* _Task statement_:
Whatever runs from the line with "Zunächst ließe sich" to the end of the records below must be copied exactly, with nothing else included.

[Saved entries]
>>>>>

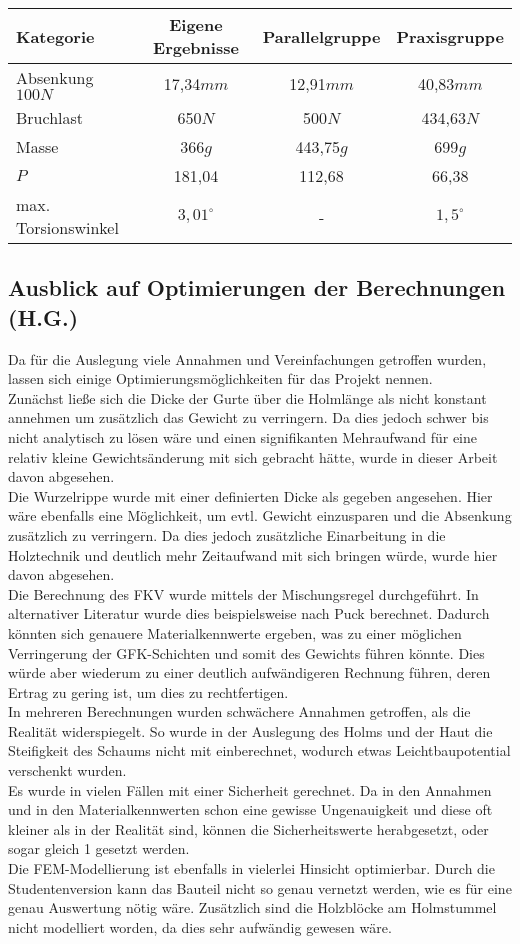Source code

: \begin{center}
\begin{tabular}[h]{l|c|c|c}
Kategorie&Eigene Ergebnisse&Parallelgruppe&Praxisgruppe\\
\hline
Absenkung $100N$&17,34$mm$&12,91$mm$&40,83$mm$\\
Bruchlast&650$N$&500$N$&434,63$N$\\
Masse&366$g$&443,75$g$&699$g$\\
$P$&181,04&112,68&66,38\\
max. Torsionswinkel&$3,01^{\circ}$& - &$1,5^{\circ}$
\end{tabular}
\end{center}


\subsection{Ausblick auf Optimierungen der Berechnungen (H.G.)}
Da für die Auslegung viele Annahmen und Vereinfachungen getroffen wurden, lassen sich einige Optimierungsmöglichkeiten für das Projekt nennen.\\
\noindent
Zunächst ließe sich die Dicke der Gurte über die Holmlänge als nicht konstant annehmen um zusätzlich das Gewicht zu verringern. Da dies jedoch schwer bis nicht analytisch zu lösen wäre und einen signifikanten Mehraufwand für eine relativ kleine Gewichtsänderung mit sich gebracht hätte, wurde in dieser Arbeit davon abgesehen.\\
\noindent
Die Wurzelrippe wurde mit einer definierten Dicke als gegeben angesehen. Hier wäre ebenfalls eine Möglichkeit, um evtl. Gewicht einzusparen und die Absenkung zusätzlich zu verringern. Da dies jedoch zusätzliche Einarbeitung in die Holztechnik und deutlich mehr Zeitaufwand mit sich bringen würde, wurde hier davon abgesehen.\\
\noindent
Die Berechnung des FKV wurde mittels der Mischungsregel durchgeführt. In alternativer Literatur wurde dies beispielsweise nach Puck berechnet. Dadurch könnten sich genauere Materialkennwerte ergeben, was zu einer möglichen Verringerung der GFK-Schichten und somit des Gewichts führen könnte. Dies würde aber wiederum zu einer deutlich aufwändigeren Rechnung führen, deren Ertrag zu gering ist, um dies zu rechtfertigen.\\
\noindent
In mehreren Berechnungen wurden schwächere Annahmen getroffen, als die Realität widerspiegelt. So wurde in der Auslegung des Holms und der Haut die Steifigkeit des Schaums nicht mit einberechnet, wodurch etwas Leichtbaupotential verschenkt wurden.\\
\noindent
Es wurde in vielen Fällen mit einer Sicherheit gerechnet. Da in den Annahmen und in den Materialkennwerten schon eine gewisse Ungenauigkeit und diese oft kleiner als in der Realität sind, können die Sicherheitswerte herabgesetzt, oder sogar gleich 1 gesetzt werden.\\
\noindent
Die FEM-Modellierung ist ebenfalls in vielerlei Hinsicht optimierbar. Durch die Studentenversion kann das Bauteil nicht so genau vernetzt werden, wie es für eine genau Auswertung nötig wäre. Zusätzlich sind die Holzblöcke am Holmstummel nicht modelliert worden, da dies sehr aufwändig gewesen wäre.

<<<<<

* _Reply_:
Zunächst ließe sich die Dicke der Gurte über die Holmlänge als nicht konstant annehmen um zusätzlich das Gewicht zu verringern. Da dies jedoch schwer bis nicht analytisch zu lösen wäre und einen signifikanten Mehraufwand für eine relativ kleine Gewichtsänderung mit sich gebracht hätte, wurde in dieser Arbeit davon abgesehen.\\
\noindent
Die Wurzelrippe wurde mit einer definierten Dicke als gegeben angesehen. Hier wäre ebenfalls eine Möglichkeit, um evtl. Gewicht einzusparen und die Absenkung zusätzlich zu verringern. Da dies jedoch zusätzliche Einarbeitung in die Holztechnik und deutlich mehr Zeitaufwand mit sich bringen würde, wurde hier davon abgesehen.\\
\noindent
Die Berechnung des FKV wurde mittels der Mischungsregel durchgeführt. In alternativer Literatur wurde dies beispielsweise nach Puck berechnet. Dadurch könnten sich genauere Materialkennwerte ergeben, was zu einer möglichen Verringerung der GFK-Schichten und somit des Gewichts führen könnte. Dies würde aber wiederum zu einer deutlich aufwändigeren Rechnung führen, deren Ertrag zu gering ist, um dies zu rechtfertigen.\\
\noindent
In mehreren Berechnungen wurden schwächere Annahmen getroffen, als die Realität widerspiegelt. So wurde in der Auslegung des Holms und der Haut die Steifigkeit des Schaums nicht mit einberechnet, wodurch etwas Leichtbaupotential verschenkt wurden.\\
\noindent
Es wurde in vielen Fällen mit einer Sicherheit gerechnet. Da in den Annahmen und in den Materialkennwerten schon eine gewisse Ungenauigkeit und diese oft kleiner als in der Realität sind, können die Sicherheitswerte herabgesetzt, oder sogar gleich 1 gesetzt werden.\\
\noindent
Die FEM-Modellierung ist ebenfalls in vielerlei Hinsicht optimierbar. Durch die Studentenversion kann das Bauteil nicht so genau vernetzt werden, wie es für eine genau Auswertung nötig wäre. Zusätzlich sind die Holzblöcke am Holmstummel nicht modelliert worden, da dies sehr aufwändig gewesen wäre.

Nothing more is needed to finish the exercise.